More recently, my interests in the tectonic evolution in the early Earth has been funded, and I find myself learning from Santanu Bhowmik and my current doctoral students—Priyadarshi Chowdhury and Sampriti Basak. Thomas Fockenberg, Hans-Peter Schertl, Heinz-Jürgen Bernhard, Niels Jöns, and Christopher Beyer, the technical and administrative staff at Bochum, and small but regular support from the central administration of the University ensure that we remain productive. Further afield, Bruce Watson, Jamie Connolly, Ben Harte, Ed Bolton, and Barb Dutrow have provided many words of wisdom over the years, and John Craven has been a sheet anchor for our research.

This is an opportunity to express my gratitude to all of the people named above—as should be clear, it was for the love of science that these people participated and persisted.
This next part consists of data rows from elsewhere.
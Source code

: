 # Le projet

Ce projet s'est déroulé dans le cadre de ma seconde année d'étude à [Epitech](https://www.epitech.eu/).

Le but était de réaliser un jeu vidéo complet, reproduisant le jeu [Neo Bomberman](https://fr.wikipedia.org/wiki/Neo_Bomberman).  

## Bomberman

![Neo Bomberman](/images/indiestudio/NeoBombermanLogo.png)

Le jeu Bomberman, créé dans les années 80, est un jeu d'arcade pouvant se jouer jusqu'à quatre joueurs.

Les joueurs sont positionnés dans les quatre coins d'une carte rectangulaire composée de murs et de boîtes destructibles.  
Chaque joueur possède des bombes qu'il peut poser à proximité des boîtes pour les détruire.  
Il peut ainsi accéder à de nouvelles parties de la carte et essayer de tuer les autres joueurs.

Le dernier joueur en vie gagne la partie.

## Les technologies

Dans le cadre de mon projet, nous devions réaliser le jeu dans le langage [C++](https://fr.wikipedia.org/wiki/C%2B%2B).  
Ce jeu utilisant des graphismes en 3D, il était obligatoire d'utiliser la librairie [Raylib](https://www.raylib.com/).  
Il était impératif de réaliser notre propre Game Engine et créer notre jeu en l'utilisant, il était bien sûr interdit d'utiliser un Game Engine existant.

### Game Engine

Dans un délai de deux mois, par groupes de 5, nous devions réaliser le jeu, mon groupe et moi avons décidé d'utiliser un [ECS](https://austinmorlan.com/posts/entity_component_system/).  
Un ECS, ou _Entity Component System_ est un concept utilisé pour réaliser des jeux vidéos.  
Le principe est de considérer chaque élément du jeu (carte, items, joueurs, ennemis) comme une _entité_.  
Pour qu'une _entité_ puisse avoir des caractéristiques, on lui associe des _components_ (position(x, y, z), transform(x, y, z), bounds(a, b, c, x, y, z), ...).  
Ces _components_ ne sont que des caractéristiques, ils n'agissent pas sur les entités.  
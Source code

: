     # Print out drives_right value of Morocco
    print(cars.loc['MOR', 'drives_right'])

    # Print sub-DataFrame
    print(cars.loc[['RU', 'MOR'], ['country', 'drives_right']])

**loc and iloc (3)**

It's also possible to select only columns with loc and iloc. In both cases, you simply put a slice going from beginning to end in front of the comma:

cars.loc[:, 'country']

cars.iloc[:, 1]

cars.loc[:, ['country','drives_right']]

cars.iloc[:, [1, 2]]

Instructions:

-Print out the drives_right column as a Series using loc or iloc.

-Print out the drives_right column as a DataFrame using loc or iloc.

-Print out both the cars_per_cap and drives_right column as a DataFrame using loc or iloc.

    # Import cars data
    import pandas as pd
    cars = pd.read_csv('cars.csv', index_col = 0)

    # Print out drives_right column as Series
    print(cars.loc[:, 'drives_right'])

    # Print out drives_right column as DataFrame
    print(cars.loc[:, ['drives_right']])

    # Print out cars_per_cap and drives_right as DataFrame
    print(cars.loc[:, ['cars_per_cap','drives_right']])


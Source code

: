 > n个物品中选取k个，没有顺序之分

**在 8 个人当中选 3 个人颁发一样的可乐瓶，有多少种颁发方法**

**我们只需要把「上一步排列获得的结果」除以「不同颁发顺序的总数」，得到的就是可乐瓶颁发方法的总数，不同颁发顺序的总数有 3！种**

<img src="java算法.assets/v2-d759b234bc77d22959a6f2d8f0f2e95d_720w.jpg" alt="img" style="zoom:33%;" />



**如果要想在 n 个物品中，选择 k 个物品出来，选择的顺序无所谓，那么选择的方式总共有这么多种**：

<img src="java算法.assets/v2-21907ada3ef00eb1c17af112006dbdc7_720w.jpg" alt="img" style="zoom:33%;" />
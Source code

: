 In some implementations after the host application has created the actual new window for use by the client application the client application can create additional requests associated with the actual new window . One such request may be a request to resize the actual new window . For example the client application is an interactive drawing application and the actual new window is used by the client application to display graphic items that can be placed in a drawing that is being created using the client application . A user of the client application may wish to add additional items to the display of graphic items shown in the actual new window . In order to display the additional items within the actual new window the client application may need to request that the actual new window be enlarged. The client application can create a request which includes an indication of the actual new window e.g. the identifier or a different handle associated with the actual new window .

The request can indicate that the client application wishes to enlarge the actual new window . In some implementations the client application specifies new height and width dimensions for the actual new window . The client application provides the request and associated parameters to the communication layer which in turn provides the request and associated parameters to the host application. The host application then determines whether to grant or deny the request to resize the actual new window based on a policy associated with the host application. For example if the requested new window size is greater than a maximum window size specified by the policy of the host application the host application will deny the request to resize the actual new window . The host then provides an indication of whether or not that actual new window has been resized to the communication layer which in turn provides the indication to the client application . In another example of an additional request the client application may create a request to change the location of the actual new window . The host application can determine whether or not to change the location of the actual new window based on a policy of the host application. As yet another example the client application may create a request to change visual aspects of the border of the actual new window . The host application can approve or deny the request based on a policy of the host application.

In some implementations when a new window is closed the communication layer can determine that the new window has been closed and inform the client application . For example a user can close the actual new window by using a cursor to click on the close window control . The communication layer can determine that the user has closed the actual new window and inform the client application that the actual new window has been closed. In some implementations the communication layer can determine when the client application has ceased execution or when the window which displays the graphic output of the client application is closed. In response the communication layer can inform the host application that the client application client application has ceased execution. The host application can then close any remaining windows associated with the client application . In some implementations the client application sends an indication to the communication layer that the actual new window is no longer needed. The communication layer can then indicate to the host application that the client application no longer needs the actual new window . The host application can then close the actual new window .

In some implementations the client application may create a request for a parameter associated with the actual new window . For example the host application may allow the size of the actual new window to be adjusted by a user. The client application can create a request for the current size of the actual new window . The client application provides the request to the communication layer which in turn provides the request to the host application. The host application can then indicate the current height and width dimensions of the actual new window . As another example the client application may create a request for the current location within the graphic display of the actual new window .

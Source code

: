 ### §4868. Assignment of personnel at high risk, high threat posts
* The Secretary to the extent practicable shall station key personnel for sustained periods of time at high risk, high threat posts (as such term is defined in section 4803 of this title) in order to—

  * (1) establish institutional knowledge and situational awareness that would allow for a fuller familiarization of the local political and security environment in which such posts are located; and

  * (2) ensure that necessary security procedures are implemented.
In these times of anxiety about funding for different aspects of our science in the future, my hope is that the narrative provides some confidence that while research grants are important and essential, they need not be rate limiting for scientific inquiry.

Beyond the academic world, I have been fortunate to run a household—if one can call a unit spread over multiple countries that—with Kathleen where “I have to do a review” counts as part of operations.

And finally, all the education and opportunities are of little use, unless there is someone to call the king naked, and nobody does that better than children. Shomik, at one point in his kindergarten days, would ask me “What did you do today, Baba?” and I gave him a ball-by-ball commentary, not even thinking that he registered much. After about three days of that, which happened to be during one of those difficult stretches in the life of the department, he just burst out laughing and said “You only teach and do meetings, why do you call yourself a scientist?” I was ashamed. I made it a point to do something every day to earn that designation.

I thank the Mineralogical Society of America and the supportive members of the Dana Medal committee for giving me the opportunity today to renew the pledge in public. That diffusion and timescales would be academically acceptable partners was not a given when the journey began; that it has gained acceptance today is because of many, many individuals who have contributed and only some of whom have been named above. I accept this honor on behalf of all of them as a journeyman award for me. Thank you.